* Exercise
Within the entries that follow, show each line where the word "buscando" occurs.

(Pictures paired with source code)
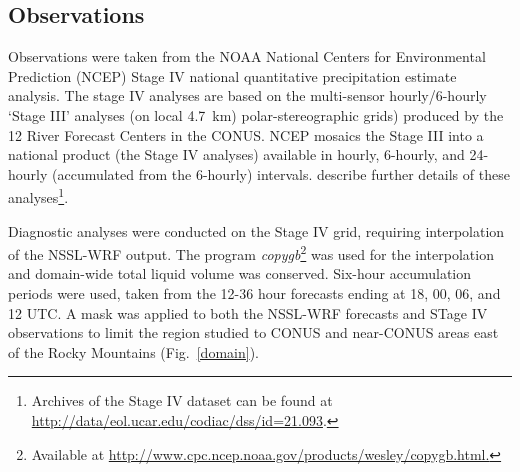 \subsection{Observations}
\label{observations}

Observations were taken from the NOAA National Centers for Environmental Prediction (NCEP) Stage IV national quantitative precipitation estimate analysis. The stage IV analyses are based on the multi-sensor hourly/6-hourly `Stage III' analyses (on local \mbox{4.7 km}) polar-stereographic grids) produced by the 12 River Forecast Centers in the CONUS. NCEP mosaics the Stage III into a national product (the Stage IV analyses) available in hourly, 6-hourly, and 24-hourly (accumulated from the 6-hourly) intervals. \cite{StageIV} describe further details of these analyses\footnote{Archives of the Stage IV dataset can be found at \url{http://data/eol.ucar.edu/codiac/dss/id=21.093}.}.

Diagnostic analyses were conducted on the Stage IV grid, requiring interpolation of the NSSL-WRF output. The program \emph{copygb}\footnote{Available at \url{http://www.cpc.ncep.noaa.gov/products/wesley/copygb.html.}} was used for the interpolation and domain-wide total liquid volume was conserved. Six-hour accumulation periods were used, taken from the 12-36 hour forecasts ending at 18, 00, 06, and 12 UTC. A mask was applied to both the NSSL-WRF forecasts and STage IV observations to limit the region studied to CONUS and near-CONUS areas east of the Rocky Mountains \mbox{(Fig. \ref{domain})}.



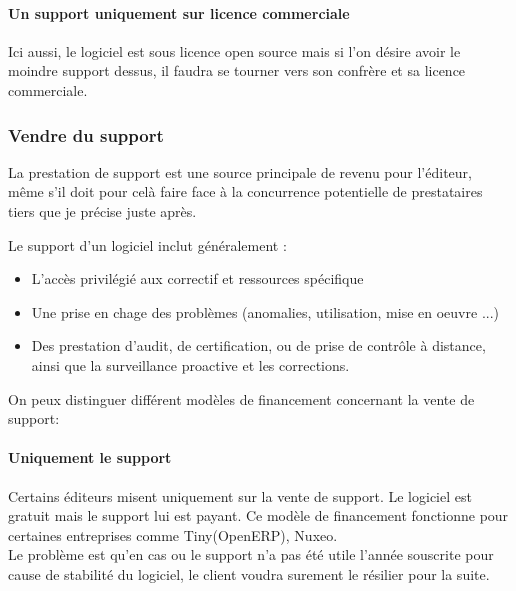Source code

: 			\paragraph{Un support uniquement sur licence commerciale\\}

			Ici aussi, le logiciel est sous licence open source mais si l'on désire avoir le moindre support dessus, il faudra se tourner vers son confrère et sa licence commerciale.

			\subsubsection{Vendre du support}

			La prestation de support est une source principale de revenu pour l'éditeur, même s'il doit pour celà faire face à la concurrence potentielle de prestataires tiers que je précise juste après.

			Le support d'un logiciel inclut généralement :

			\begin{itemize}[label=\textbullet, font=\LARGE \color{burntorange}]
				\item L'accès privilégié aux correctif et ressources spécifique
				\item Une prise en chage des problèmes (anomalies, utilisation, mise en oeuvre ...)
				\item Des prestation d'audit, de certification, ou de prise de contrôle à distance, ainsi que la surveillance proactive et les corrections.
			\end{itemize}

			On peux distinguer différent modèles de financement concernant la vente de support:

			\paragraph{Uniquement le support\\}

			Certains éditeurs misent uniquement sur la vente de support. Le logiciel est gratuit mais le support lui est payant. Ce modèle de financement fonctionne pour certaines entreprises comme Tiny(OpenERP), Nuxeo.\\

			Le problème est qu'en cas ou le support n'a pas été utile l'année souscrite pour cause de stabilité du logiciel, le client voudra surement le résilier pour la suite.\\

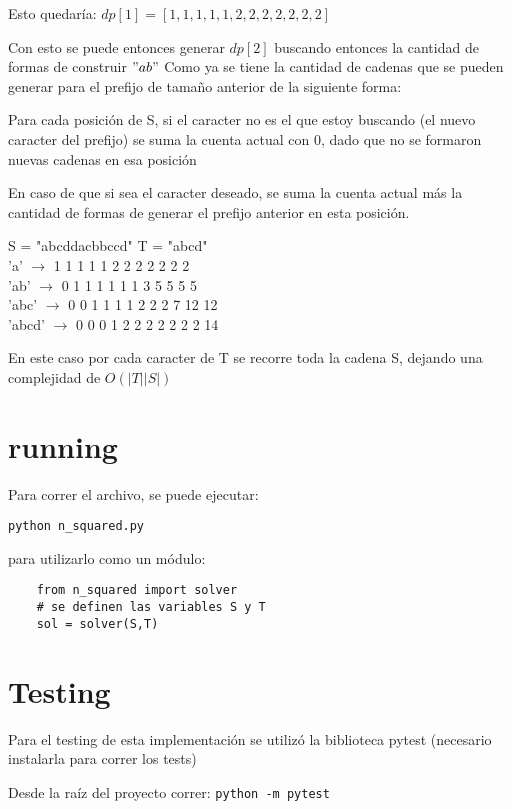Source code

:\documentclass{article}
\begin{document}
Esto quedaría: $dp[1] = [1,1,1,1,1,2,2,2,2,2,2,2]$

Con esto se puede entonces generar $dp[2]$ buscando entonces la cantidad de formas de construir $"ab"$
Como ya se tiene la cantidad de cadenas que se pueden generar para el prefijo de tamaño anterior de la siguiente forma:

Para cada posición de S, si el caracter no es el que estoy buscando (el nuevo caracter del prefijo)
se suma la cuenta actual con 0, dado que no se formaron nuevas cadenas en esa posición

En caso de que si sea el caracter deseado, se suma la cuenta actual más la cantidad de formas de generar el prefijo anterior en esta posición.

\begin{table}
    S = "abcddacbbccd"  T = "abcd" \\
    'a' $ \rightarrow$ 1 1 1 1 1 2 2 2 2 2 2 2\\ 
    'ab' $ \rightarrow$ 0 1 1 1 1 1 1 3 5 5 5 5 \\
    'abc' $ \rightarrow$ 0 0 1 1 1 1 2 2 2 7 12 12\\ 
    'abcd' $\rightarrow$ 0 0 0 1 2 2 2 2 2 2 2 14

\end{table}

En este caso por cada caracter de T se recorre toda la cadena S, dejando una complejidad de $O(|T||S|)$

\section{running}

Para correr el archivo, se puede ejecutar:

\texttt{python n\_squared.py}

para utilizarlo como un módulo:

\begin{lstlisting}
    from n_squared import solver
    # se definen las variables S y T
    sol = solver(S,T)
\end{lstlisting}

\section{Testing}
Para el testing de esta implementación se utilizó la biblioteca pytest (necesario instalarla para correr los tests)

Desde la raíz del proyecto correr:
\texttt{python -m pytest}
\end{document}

...

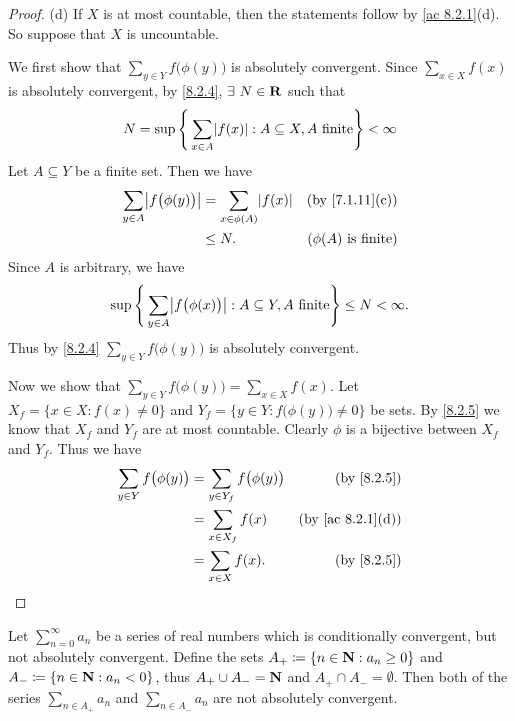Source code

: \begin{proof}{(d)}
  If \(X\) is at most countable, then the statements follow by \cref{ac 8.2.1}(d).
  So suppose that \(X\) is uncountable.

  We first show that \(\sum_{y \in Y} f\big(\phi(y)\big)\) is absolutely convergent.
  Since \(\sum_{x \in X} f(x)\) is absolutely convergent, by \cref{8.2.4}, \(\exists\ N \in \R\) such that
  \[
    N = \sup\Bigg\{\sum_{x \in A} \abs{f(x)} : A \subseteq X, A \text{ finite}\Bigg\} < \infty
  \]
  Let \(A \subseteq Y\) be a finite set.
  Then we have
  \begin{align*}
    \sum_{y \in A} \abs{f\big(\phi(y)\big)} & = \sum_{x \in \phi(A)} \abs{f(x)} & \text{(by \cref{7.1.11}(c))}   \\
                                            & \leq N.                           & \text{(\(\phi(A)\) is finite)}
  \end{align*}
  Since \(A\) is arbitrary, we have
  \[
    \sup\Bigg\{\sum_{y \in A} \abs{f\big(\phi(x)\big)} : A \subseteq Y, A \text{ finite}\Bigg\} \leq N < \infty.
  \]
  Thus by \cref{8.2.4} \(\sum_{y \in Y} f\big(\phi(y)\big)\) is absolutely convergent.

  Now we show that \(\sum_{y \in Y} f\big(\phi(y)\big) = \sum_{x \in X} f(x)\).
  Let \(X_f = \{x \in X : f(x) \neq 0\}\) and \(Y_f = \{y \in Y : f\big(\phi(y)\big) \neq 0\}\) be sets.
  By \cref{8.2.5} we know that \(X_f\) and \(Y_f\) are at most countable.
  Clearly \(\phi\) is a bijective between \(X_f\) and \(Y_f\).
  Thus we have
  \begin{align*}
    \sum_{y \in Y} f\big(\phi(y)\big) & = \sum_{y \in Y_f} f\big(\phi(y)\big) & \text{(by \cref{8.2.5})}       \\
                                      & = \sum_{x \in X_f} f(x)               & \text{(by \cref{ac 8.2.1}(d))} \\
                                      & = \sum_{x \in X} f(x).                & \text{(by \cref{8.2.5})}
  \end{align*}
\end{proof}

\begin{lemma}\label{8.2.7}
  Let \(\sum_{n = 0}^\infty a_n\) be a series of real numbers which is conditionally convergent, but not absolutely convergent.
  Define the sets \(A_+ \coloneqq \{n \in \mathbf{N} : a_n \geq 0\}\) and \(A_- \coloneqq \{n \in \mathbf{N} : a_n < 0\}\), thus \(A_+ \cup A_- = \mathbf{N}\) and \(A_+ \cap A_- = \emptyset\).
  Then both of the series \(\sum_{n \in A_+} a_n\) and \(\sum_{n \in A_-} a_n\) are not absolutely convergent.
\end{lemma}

* Completed task
Con esto se puede entonces generar $dp[2]$ buscando entonces la cantidad de formas de construir $"ab"$
Para cada posición de S, si el caracter no es el que estoy buscando (el nuevo caracter del prefijo)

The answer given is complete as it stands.